Take the case of Felipe Montes, a father who has spent the past two years fighting to reunite with his three young children, who were placed in foster care in North Carolina following Montes’ deportation to Mexico in late 2010. Such cases only scratch at the surface of a growing problem. Our immigration policies often fail to address the needs of millions of children whom they directly impact.
According to the Pew Hispanic Center, approximately 5.5 million children in the United States, including 4.5 million U.S.-born citizens, live in mixed-legal status families with at least one unauthorized parent. These children are at risk of being separated from a parent at any time.

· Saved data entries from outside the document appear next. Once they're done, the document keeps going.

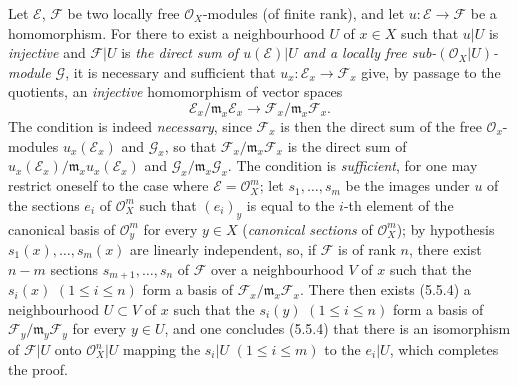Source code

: \begin{env}[5.5.5]
\label{0.5.5.5}
Let $\mathcal{E}$, $\mathcal{F}$ be two locally free $\mathcal{O}_X$-modules
(of finite rank), and let $u:\mathcal{E}\to\mathcal{F}$ be a
homomorphism. For there to exist a neighbourhood $U$ of $x\in X$ such that $u|U$
is \emph{injective} and $\mathcal{F}|U$ is \emph{the direct sum of
$u(\mathcal{E})|U$ and a locally free sub-$(\mathcal{O}_X|U)$-module
$\mathcal{G}$}, it is necessary and sufficient that
$u_x:\mathcal{E}_x\to\mathcal{F}_x$ give, by passage to the quotients, an
\emph{injective} homomorphism of vector spaces
\[
  \mathcal{E}_x/\mathfrak{m}_x\mathcal{E}_x
  \longrightarrow
  \mathcal{F}_x/\mathfrak{m}_x\mathcal{F}_x.
\]
The condition is indeed \emph{necessary}, since $\mathcal{F}_x$ is then
the direct sum of the free $\mathcal{O}_x$-modules $u_x(\mathcal{E}_x)$ and
$\mathcal{G}_x$, so that $\mathcal{F}_x/\mathfrak{m}_x\mathcal{F}_x$ is the
direct sum of
$u_x(\mathcal{E}_x)/\mathfrak{m}_x u_x(\mathcal{E}_x)$ and
$\mathcal{G}_x/\mathfrak{m}_x\mathcal{G}_x$. The condition is
\emph{sufficient}, for one may restrict oneself to the case where
$\mathcal{E}=\mathcal{O}_X^m$; let $s_1,\ldots,s_m$ be the images under $u$ of the
sections $e_i$ of $\mathcal{O}_X^m$ such that $(e_i)_y$ is equal to the $i$-th
element of the canonical basis of $\mathcal{O}_y^m$ for every $y\in X$
(\emph{canonical sections} of $\mathcal{O}_X^m$); by hypothesis
$s_1(x),\ldots,s_m(x)$ are linearly independent, so, if $\mathcal{F}$
is of rank $n$, there exist $n-m$ sections $s_{m+1},\ldots,s_n$ of
$\mathcal{F}$ over a neighbourhood $V$ of $x$ such that the $s_i(x)$
$(1\leq i\leq n)$ form a basis of
$\mathcal{F}_x/\mathfrak{m}_x\mathcal{F}_x$. There then exists (5.5.4) a
neighbourhood $U\subset V$ of $x$ such that the $s_i(y)$ $(1\leq i\leq n)$ form
a basis of $\mathcal{F}_y/\mathfrak{m}_y\mathcal{F}_y$ for every $y\in U$,
and one concludes (5.5.4) that there is an isomorphism of $\mathcal{F}|U$ onto
$\mathcal{O}_X^n|U$ mapping the $s_i|U$ $(1\leq i\leq m)$ to the
$e_i|U$, which completes the proof.
\end{env}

Parents facing removal must frequently make the decision whether to take their childrenwith them or leave their children in the U.S. in the care of another parent, relative, or friend. In many cases, a parent may determine that it is in their child’s best interest to remain in the U.S.
However, in some cases, a parent’s ability to make such decisions is compromised when their child enters the child welfare system, which can prompt a series of events leading to the termination of parental rights. The lack of consistent protocols across the different public systems that encounter separated families further exacerbates the problem.
The Immigration Policy Center and First Focus release a fact sheet outlining the unique challenges that federal and state immigration enforcement measures pose to child well-being and family unity, including the implications for children and families involved in the child welfare system.